I dropped down to just the "a" set of slackware packages the other day and rebuilt my desktop from scratch in an attempt to fix what I believed to be a library issue (which turned out to be shitty programming). I tried out Keith Packard's very interesting "xserver", and also compiled a new although similar window manager. Openbox3 is a very nice window manager that somewhat breaks away from the other *box WM's, but its missing a slit and, although my initial reactions about blackbox were similar (how the hell can you do anything without a start bar and icons?!), I don't think I can live without the slit telling me what iconified windows I have and what time it is.

Besides wasting 3 hours in a car yesterday and taking an online test, I also have two essays for gym to look forward to, and an essay for Macroeconomics which I am going to purchase the book for today.
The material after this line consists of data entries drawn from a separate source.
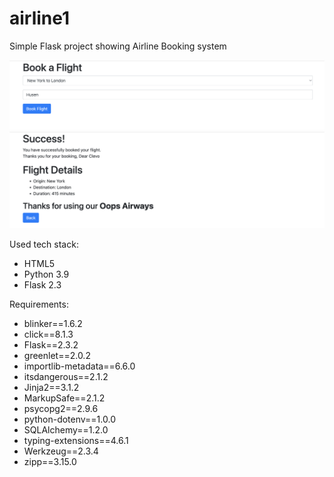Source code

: # airline1
Simple Flask project showing Airline Booking system

![alt text](https://github.com/lirveaa/airline1/blob/master/airline_screenshot.png?raw=true)
![alt text](https://github.com/lirveaa/airline1/blob/master/airline_screenshot_2.png?raw=true)

Used tech stack:
- HTML5
- Python 3.9
- Flask 2.3


Requirements:
- blinker==1.6.2
- click==8.1.3
- Flask==2.3.2
- greenlet==2.0.2
- importlib-metadata==6.6.0
- itsdangerous==2.1.2
- Jinja2==3.1.2
- MarkupSafe==2.1.2
- psycopg2==2.9.6
- python-dotenv==1.0.0
- SQLAlchemy==1.2.0
- typing-extensions==4.6.1
- Werkzeug==2.3.4
- zipp==3.15.0
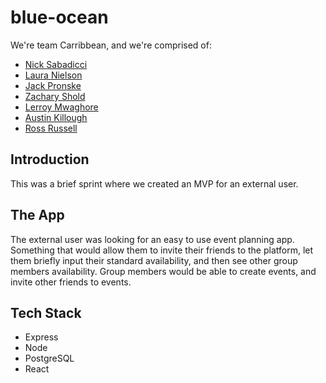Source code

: # blue-ocean
We're team Carribbean, and we're comprised of:
* [Nick Sabadicci](https://github.com/Symbuh)
* [Laura Nielson](https://github.com/VioletGlen)
* [Jack Pronske](https://github.com/jackpronske/)
* [Zachary Shold](https://github.com/Prollux/)
* [Lerroy Mwaghore](https://github.com/lmwaghore)
* [Austin Killough](https://github.com/austinbkillo)
* [Ross Russell](https://github.com/wolfshirts)

## Introduction
This was a brief sprint where we created an MVP for an external user.

## The App
The external user was looking for an easy to use event planning app. Something that would allow them to invite their friends to the platform, let them briefly input their standard availability, and then see other group members availability. Group members would be able to create events, and invite other friends to events.

## Tech Stack
* Express
* Node
* PostgreSQL
* React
My week, which is actually another hell week, is composed thusly: Monday : "breather", Tuesday : macro paper (20% of grade) due. Wednesday: gym paper [2] due. Thursday: 2 Jan Schaumann projects due. Friday : breather. There might be a senior design presentation in there somewhere, but I think that might be next tuesday. Either way, I can't work on it during the week, and I can't work on it during the weekend, so I guess we're just screwed. Looks like I'll be going underground again for a week, and I guess pacman and this site will once again suffer.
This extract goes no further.